CDS systems can be offered within or separate from EHRs. Many EHR vendors offer simple CDS features such as medication prescribing assistance with dosing and alerting for drug-drug interactions or allergies. CDS systems that assist with diagnosis and care pathway–based management are being introduced with increasing frequency.
CDS systems are particularly useful to surgeons who have to be aware of multiple different patient data streams at any single point in time, by facilitating the integration of the data and visualization in such a way that surgeons can make important decisions in a time-sensitive manner.
Everyday examples of CDS systems include extreme vital signs or laboratory values that change color or graphs that depict trends.

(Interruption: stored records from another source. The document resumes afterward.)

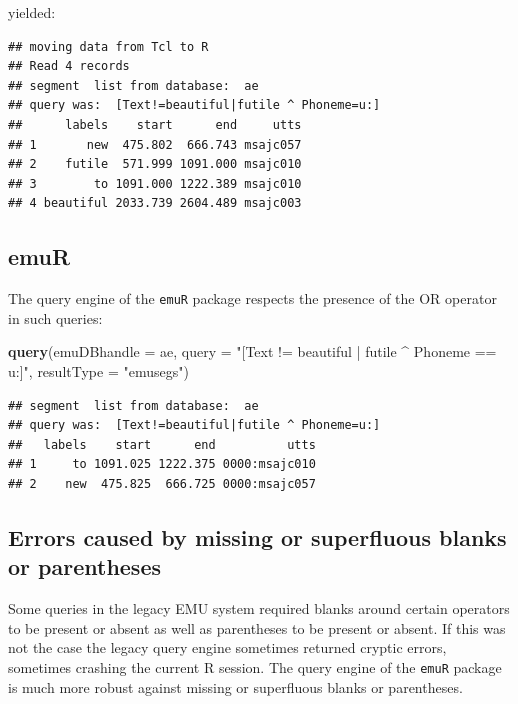 \documentclass[]{book}
\newenvironment{Shaded}{\begin{snugshade}}{\end{snugshade}}
\newcommand{\DataTypeTok}[1]{\textcolor[rgb]{0.13,0.29,0.53}{#1}}
\newcommand{\KeywordTok}[1]{\textcolor[rgb]{0.13,0.29,0.53}{\textbf{#1}}}
\newcommand{\NormalTok}[1]{#1}
\newcommand{\StringTok}[1]{\textcolor[rgb]{0.31,0.60,0.02}{#1}}
\theoremstyle{definition}
\theoremstyle{definition}
\theoremstyle{definition}
\theoremstyle{remark}
\begin{document}
yielded:

\begin{verbatim}
## moving data from Tcl to R
## Read 4 records
## segment  list from database:  ae
## query was:  [Text!=beautiful|futile ^ Phoneme=u:]
##      labels    start      end     utts
## 1       new  475.802  666.743 msajc057
## 2    futile  571.999 1091.000 msajc010
## 3        to 1091.000 1222.389 msajc010
## 4 beautiful 2033.739 2604.489 msajc003
\end{verbatim}

\hypertarget{emur-1}{%
\subsection{emuR}\label{emur-1}}

The query engine of the \texttt{emuR} package respects the presence of
the OR operator in such queries:

\begin{Shaded}
\begin{Highlighting}[]
\KeywordTok{query}\NormalTok{(}\DataTypeTok{emuDBhandle =}\NormalTok{ ae,}
      \DataTypeTok{query =} \StringTok{"[Text != beautiful | futile ^ Phoneme == u:]"}\NormalTok{,}
      \DataTypeTok{resultType =} \StringTok{"emusegs"}\NormalTok{)}
\end{Highlighting}
\end{Shaded}

\begin{verbatim}
## segment  list from database:  ae
## query was:  [Text!=beautiful|futile ^ Phoneme=u:]
##   labels    start      end          utts
## 1     to 1091.025 1222.375 0000:msajc010
## 2    new  475.825  666.725 0000:msajc057
\end{verbatim}

\hypertarget{errors-caused-by-missing-or-superfluous-blanks-or-parentheses}{%
\subsection{Errors caused by missing or superfluous blanks or
parentheses}\label{errors-caused-by-missing-or-superfluous-blanks-or-parentheses}}

Some queries in the legacy EMU system required blanks around certain
operators to be present or absent as well as parentheses to be present
or absent. If this was not the case the legacy query engine sometimes
returned cryptic errors, sometimes crashing the current R session. The
query engine of the \texttt{emuR} package is much more robust against
missing or superfluous blanks or parentheses.
\end{document}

CDS systems can help surgeons avoid duplicate narcotic prescriptions, increase adherence to enhanced recovery after surgery protocols, automatically calculate the Caprini score to determine which postoperative patients would benefit from being discharged on anticoagulation, detect aberrant anatomy intraoperatively, and so on.
There is widespread interest in leveraging CDS systems to grade the difficulty in obtaining the critical view of safety for cholecystectomies, optimizing the detection of polyps during colonoscopies, and anticipating patients at risk for decompensation to help justify a hospitalization, all motivated by a need for improved mechanisms for coaching, reimbursement, medicolegal protection, and patient safety.

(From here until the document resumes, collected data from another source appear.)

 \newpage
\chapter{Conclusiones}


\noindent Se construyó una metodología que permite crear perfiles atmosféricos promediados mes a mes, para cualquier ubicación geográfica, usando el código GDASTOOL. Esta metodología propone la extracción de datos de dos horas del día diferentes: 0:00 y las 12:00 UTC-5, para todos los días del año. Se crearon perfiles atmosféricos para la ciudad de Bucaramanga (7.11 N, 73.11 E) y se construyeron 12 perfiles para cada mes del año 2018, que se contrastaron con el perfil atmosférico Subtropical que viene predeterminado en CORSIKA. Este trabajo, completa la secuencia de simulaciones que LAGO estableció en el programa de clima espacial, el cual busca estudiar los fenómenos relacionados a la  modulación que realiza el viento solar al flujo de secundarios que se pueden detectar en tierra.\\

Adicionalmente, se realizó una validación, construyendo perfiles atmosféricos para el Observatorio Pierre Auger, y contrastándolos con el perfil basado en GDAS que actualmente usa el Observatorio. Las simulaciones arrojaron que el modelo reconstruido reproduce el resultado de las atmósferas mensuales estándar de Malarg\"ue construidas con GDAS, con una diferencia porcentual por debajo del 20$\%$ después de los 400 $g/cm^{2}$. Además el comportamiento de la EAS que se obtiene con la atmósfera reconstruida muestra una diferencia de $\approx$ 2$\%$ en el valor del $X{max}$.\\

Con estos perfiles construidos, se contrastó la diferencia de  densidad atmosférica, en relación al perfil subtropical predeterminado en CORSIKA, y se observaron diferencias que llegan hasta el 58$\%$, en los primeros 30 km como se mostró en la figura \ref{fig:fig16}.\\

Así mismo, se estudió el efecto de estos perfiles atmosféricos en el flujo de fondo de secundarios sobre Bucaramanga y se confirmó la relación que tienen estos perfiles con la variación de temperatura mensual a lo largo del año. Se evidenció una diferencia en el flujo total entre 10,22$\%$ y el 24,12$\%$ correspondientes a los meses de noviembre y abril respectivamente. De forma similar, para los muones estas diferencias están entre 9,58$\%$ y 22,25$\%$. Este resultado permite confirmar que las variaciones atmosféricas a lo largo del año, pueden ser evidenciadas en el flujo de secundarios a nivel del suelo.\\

Computerized provider order entry (CPOE) refers to the process by which health care professionals enter and send treatment instructions with orders on the computer rather than verbally or on paper, fax, or telephone for fulfillment.
Implementation of effective CPOE often takes a concerted effort by multiple stakeholders in that it is not simply a matter of automating existing processes but rather ensuring that the CPOE meets user-defined functional requirements, integrates well with existing system infrastructure, and supports the hospital's mission statement and strategic goals. Appropriately implemented, CPOE can help reduce errors, such as those associated with incorrect dosages or typographical errors, improve patient safety, enhance efficiency through the use of order sets by the reduction of unnecessary clicks, and even facilitate reimbursements by flagging orders that require preapproval and thus minimizing denied insurance claims. By decreasing cognitive and administrative burdens, effective CPOE allows surgeons to focus more on other aspects of surgical planning and patient care.
Clinical informaticians are tasked with enhancing care delivery while ensuring that quality remains high, and resources are dealt with in a cost-effective manner. Endless opportunities exist to leverage health IT to improve surgical processes related to clinical workflow, research data extraction and collection, communication with patients, and education and training.
Multiple technologies already play roles in improving workflow processes. Rounding reports, speech recognition software, augmented reality, three-dimensional print models, smart dashboards, and risk calculators built into existing health IT represent the tip of the iceberg in terms of how big data can be useful for surgeons.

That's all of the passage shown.